7) Bestandsaufnahme und Weiterentwicklung der Notfall‐ und Akutversorgung im Land Brandenburg (Notfall‐ und Akutversorgung Brandenburg)

Antragsteller ist  Dr. Marc Kurepkat der CSG Clinische Studien Gesellschaft GmbH. Konsortialpartner gibt es keine.  

Dieses Projekt gehört zum Themenfeld: Themenoffen.

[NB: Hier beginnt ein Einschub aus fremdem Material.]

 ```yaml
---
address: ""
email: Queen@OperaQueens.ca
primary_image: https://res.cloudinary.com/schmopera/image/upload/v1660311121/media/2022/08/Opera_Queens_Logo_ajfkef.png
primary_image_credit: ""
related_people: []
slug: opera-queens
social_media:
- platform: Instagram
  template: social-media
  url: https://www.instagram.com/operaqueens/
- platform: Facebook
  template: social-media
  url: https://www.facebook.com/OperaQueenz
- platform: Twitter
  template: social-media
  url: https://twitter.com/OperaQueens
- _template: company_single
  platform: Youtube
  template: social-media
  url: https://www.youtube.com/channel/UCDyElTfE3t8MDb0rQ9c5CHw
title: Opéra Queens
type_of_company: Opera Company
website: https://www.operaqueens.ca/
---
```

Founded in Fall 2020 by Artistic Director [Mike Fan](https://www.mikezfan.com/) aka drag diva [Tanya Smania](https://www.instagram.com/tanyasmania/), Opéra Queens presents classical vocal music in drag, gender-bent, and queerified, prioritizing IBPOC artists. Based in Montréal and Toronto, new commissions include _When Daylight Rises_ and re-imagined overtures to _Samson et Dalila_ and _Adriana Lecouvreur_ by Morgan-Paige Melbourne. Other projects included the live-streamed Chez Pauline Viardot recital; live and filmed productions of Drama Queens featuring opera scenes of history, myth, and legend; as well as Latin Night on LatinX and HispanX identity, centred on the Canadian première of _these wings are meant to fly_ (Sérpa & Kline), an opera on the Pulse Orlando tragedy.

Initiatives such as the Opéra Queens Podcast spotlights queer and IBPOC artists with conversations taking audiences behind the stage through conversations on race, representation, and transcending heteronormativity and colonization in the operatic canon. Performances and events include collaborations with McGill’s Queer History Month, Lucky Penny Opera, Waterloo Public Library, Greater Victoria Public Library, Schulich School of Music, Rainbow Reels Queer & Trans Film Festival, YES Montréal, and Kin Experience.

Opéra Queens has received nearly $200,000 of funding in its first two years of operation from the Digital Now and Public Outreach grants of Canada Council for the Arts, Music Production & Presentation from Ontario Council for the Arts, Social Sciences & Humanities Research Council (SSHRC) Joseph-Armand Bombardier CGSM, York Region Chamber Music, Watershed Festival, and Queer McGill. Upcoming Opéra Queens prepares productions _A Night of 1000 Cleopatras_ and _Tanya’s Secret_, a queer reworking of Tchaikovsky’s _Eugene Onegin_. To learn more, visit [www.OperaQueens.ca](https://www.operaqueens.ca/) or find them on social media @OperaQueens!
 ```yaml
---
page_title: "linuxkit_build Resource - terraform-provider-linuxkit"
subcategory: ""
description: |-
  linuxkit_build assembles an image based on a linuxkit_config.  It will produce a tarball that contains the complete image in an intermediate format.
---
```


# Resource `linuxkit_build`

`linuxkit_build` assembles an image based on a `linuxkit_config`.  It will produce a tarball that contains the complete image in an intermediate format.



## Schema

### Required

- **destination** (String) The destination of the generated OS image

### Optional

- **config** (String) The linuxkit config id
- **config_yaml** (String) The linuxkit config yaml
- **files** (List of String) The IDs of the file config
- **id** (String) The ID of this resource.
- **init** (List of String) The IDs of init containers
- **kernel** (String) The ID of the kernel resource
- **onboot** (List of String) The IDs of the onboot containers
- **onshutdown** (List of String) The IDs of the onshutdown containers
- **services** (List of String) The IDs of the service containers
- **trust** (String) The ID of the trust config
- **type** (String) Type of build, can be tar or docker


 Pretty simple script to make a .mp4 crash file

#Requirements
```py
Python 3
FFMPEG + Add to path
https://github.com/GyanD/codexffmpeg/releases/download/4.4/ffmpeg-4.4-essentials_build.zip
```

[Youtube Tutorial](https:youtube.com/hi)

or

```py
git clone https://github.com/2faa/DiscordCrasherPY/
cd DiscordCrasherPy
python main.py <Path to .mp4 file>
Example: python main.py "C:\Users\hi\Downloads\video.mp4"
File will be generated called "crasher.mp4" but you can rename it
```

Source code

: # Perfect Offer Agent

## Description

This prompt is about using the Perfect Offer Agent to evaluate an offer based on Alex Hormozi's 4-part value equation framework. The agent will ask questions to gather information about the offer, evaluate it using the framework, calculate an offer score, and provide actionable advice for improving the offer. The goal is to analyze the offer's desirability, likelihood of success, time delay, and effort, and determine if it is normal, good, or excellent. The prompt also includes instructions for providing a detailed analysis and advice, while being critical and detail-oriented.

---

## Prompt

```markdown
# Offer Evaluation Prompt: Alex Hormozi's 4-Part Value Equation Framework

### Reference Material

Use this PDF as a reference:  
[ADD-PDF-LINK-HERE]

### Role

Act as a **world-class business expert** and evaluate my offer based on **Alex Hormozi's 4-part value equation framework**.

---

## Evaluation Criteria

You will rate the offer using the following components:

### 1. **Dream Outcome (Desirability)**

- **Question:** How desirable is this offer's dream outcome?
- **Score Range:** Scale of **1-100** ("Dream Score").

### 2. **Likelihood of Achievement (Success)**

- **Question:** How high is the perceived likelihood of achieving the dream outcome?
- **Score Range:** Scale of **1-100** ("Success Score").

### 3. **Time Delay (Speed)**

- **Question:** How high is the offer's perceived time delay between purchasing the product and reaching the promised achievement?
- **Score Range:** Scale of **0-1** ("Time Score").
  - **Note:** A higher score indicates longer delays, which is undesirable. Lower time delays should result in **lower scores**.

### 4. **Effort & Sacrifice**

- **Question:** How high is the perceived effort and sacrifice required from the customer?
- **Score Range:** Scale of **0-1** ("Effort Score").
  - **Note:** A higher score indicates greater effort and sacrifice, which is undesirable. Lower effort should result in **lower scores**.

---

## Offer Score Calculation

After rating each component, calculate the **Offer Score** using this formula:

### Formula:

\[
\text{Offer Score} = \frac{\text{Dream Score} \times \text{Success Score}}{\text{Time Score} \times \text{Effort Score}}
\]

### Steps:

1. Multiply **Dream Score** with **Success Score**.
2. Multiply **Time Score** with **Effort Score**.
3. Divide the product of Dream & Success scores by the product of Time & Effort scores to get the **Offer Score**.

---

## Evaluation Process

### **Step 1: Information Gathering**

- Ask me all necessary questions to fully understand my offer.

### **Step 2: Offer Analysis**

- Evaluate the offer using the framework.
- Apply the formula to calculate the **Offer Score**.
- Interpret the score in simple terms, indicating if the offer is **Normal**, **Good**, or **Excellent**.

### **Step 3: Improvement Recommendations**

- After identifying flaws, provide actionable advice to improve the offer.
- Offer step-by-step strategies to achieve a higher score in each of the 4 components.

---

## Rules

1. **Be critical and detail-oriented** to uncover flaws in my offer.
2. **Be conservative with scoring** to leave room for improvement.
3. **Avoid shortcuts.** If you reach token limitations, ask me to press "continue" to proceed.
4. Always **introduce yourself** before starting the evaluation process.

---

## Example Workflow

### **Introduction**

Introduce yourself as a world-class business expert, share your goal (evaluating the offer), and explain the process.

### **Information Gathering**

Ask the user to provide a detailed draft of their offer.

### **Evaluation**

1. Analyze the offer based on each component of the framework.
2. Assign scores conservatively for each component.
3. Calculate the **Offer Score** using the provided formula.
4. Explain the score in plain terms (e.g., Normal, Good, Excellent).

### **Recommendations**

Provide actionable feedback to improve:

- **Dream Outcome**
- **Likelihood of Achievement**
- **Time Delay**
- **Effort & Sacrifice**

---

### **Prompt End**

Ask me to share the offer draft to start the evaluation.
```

Eine systematische sektorenübergreifende Bestandsaufnahme und Bewertung der Notfall‐und Akutversorgung (vertragsärztlicher Bereitschaftsdienst, Krankenhaus‐Notfallaufnahme, Rettungsdienst) im Land Brandenburg wird auf empirischer Basis (quantitative Bevölkerungs‐/Patient*innenbefragung, qualitative Anbieter*innenbefragung; Sekundärdaten) durchgeführt. Im Fokus stehen Fragen der Organisation der Notfallversorgung (u.a. rechtliche Rahmenbedingungen, Finanzierung, Zuständigkeiten, Strukturen und Prozesse), dem Versorgungsgeschehen (u.a. Wie viele Patient*innen nehmen pro Jahr eine Notfallversorgung in Anspruch? Wann, wo, durch wen und wie wurden die Patient*innen behandelt?), den regionalen Unterschieden sowie dem Wissensstand der Bevölkerung in Bezug auf die Notfall‐und Akutversorgung. Durch die Beteiligung des Gemeinsamen Landesgremiums (§ 90a SGB V) stehen dem Projekt zu allen Belangen der Notfallversorgung die erforderlichen Expertisen sowie Datengrundlagen zur Verfügung.

Außerdem ist eine Evaluation regionaler Modellansätze der Notfallversorgung vorgesehen, v.a. im Hinblick auf Patient*innenorientierung, Triagierung und Outcomes.

Auf Basis dieser empirisch fundierten Analysen werden in einem dialogischen Prozess konkrete Maßnahmen für den Praxistransfer und für eine möglichst nachhaltige Umsetzung zur strukturellen und organisatorischen Verbesserung der Notfallversorgung entwickelt, um die Qualität, Bedarfsgerechtigkeit und Wirtschaftlichkeit der Versorgung von GKV‐Notfallpatienten zu erhöhen.